Deviations from the reference value of exposures ≤ ± 2%.
Operating procedure: the long term reproducibility of the AEC system is calculated by determining the deviation of the exposures obtained from the phan-ex and from the reference value (45 mm PMMA test block), with the exposure meter accurately placed on the plate holder. The measured counts per second (cps) should be recorded.
Frequency: Yearly
Short term reproducibility Acceptance test, status test and constancy test.
Deviations from the mean value of exposures < ± 5%.

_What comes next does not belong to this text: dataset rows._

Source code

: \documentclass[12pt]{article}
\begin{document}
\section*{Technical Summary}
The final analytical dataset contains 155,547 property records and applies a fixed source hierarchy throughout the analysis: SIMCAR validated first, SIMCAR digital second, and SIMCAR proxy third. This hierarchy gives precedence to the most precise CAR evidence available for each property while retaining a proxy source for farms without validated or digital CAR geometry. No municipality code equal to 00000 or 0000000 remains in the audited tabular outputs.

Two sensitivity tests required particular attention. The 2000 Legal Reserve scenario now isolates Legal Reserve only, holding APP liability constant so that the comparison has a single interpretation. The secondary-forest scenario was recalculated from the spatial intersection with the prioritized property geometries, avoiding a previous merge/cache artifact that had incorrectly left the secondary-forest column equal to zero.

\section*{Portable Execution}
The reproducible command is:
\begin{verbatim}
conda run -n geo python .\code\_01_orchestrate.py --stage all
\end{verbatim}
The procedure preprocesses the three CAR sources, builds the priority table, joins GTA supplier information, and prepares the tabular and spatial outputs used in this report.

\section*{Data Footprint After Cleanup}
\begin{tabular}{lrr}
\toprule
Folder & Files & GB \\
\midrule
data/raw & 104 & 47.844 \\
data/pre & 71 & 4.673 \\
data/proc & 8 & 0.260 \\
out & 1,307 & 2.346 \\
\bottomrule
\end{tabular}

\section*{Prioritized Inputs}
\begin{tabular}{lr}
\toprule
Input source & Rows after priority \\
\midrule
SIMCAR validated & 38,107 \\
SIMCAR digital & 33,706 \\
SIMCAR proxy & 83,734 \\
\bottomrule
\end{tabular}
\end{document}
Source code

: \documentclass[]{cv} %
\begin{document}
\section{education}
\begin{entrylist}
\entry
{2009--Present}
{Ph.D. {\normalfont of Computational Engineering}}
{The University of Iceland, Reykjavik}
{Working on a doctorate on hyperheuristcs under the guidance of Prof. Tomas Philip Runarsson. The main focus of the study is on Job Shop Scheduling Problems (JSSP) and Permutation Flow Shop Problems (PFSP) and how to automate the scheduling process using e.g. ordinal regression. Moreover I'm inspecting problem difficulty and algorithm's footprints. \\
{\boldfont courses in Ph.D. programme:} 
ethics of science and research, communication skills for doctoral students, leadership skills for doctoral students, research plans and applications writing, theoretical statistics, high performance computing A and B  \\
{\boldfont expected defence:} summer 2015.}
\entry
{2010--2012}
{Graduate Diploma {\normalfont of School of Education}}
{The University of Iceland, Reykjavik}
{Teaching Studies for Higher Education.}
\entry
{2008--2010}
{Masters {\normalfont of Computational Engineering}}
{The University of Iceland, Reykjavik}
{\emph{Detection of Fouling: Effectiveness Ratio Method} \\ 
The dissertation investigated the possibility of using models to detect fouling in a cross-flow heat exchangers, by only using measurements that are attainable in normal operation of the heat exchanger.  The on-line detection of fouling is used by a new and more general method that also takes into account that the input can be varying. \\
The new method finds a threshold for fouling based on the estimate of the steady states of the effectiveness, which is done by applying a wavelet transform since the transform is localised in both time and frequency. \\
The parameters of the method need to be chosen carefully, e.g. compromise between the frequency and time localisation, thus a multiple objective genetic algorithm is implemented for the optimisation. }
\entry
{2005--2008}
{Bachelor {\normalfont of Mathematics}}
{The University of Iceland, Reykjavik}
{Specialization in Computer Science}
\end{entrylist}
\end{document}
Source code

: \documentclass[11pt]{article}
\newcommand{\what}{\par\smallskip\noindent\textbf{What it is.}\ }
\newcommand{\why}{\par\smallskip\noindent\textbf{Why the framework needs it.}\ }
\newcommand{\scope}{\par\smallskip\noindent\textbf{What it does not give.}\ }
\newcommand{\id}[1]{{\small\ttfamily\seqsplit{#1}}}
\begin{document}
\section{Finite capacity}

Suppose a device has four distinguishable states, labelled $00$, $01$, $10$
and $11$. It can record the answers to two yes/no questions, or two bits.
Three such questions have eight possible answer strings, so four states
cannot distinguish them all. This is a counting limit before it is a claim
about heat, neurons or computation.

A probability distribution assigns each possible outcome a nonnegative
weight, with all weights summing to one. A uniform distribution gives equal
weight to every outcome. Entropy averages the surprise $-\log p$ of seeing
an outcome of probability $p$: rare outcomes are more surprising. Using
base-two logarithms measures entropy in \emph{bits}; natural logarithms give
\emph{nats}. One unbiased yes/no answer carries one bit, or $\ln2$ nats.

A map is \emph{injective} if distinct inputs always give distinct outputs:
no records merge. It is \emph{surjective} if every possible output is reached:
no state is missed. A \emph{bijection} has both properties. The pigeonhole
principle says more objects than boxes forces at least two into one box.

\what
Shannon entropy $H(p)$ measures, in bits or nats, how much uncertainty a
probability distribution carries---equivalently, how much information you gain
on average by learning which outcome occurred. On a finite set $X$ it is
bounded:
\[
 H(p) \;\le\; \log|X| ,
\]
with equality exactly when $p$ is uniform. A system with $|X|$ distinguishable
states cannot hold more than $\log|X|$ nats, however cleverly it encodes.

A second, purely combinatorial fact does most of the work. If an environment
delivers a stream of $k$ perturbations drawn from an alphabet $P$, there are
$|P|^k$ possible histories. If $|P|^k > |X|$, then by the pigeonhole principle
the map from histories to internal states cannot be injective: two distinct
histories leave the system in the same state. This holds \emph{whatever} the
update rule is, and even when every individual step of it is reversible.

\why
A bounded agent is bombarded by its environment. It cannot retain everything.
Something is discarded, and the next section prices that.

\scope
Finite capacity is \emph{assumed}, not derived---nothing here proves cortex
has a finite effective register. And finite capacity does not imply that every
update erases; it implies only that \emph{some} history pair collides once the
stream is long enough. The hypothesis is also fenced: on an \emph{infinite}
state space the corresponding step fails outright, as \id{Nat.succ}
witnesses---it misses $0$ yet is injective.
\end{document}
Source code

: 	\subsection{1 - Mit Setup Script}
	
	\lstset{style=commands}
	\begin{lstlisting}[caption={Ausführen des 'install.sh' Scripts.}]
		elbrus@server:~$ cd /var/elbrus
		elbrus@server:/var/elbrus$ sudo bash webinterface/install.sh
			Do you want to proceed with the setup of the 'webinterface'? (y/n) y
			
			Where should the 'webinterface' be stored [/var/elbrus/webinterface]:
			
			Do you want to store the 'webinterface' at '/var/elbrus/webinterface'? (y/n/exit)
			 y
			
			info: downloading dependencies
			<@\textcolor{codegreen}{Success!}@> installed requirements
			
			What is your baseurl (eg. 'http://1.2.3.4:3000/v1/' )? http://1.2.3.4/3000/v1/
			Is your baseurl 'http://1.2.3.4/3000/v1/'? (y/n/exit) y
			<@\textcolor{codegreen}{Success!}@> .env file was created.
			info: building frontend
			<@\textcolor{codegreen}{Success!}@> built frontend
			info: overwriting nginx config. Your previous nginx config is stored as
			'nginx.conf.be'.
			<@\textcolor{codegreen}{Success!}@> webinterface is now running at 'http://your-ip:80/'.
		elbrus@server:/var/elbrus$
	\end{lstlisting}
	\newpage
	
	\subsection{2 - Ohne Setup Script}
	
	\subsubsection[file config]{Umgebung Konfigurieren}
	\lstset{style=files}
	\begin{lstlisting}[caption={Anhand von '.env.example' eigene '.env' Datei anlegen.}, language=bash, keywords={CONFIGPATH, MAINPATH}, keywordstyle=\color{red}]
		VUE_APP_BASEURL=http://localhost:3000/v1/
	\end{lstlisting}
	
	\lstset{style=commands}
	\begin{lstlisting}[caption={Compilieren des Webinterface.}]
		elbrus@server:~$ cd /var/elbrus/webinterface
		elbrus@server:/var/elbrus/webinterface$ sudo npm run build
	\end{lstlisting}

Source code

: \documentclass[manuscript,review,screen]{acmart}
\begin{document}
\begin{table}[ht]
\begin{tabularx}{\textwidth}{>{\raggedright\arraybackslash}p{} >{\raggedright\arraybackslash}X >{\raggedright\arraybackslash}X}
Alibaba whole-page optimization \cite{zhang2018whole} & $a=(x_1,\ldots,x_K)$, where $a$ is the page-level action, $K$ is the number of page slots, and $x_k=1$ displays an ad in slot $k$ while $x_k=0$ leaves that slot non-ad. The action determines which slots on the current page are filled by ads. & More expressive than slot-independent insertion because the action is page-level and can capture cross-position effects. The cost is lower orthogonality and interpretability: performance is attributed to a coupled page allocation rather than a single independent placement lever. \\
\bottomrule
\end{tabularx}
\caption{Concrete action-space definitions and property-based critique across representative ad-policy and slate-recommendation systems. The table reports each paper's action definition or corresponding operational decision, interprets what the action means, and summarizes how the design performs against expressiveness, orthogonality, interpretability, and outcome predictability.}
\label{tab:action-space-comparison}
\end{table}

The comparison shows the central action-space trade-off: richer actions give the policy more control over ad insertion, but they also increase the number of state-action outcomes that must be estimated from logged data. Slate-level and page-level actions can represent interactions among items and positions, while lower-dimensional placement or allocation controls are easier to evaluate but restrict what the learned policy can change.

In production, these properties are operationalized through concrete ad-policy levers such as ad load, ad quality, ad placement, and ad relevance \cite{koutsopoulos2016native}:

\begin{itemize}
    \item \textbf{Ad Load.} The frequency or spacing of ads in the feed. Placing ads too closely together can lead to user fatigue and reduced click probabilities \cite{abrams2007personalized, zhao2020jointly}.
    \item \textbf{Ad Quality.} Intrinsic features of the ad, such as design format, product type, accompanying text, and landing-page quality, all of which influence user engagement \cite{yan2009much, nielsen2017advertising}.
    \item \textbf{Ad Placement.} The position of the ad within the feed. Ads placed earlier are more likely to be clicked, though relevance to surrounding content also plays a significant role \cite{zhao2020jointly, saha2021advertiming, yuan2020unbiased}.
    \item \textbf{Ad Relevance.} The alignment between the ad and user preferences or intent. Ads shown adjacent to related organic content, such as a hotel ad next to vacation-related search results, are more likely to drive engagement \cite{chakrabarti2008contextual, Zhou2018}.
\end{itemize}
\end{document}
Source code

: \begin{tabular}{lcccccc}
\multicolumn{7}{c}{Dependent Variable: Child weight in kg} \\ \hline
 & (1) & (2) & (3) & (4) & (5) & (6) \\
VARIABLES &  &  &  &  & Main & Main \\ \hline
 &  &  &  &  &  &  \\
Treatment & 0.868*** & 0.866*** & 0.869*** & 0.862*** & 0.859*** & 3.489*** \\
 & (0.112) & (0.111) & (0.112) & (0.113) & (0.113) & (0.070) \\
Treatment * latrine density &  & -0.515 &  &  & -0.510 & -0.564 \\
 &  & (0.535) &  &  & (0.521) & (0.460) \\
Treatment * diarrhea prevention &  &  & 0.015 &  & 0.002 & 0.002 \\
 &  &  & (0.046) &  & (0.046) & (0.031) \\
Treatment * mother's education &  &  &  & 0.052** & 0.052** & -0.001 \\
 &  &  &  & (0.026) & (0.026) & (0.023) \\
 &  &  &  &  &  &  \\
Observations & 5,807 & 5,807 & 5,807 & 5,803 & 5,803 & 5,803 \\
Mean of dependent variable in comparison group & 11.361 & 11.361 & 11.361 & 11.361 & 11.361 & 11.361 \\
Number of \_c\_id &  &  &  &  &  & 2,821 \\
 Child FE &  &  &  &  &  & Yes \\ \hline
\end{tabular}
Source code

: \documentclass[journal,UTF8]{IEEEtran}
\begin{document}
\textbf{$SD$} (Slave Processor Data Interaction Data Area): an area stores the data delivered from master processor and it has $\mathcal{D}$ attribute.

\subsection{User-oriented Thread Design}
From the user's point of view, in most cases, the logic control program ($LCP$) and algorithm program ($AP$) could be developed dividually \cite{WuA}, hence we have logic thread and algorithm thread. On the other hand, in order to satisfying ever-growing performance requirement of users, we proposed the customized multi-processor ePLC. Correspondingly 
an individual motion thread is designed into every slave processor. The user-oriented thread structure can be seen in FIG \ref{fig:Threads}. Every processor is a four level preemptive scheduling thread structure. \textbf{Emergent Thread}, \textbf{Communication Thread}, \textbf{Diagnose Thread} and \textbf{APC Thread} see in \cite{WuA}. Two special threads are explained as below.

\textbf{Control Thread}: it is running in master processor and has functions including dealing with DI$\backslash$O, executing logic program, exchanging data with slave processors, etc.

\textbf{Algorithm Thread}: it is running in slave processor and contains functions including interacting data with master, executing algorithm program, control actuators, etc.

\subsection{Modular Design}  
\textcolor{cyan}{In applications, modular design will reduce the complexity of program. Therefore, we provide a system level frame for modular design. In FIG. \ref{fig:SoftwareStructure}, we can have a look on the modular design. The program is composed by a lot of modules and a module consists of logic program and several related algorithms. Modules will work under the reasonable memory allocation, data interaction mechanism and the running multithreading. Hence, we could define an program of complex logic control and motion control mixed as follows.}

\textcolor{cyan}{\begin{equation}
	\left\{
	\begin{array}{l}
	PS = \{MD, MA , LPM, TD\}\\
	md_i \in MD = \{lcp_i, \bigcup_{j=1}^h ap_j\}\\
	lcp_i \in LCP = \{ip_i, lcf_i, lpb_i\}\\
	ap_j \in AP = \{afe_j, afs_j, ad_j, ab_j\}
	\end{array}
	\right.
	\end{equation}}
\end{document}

Operating procedure: the short term reproducibility of the AEC system is calculated by the deviation of the 3 routine exposures (45 mm PMMA test block) of the phan-ex, with the exposure meter accurately placed on the plate holder. The measured counts per second (cps) should be recorded.
Frequency: Yearly
Object thickness compensation Acceptance test, status test and constancy test.
Deviations from the reference value of exposures (45 mm PMMA test block) ≤ ± 15%.
Operating procedure: the object thickness compensation of the AEC is calculated by determining the deviation of exposures of the phan-ex detector, accurately placed on PMMA plates of 30, 45 and 60 mm thickness, from the reference value (45 mm PMMA) at 28 kV. The measured counts per second (cps) should be recorded.
Frequency: Yearly
Tube voltage compensation Acceptance test, status test and constancy test.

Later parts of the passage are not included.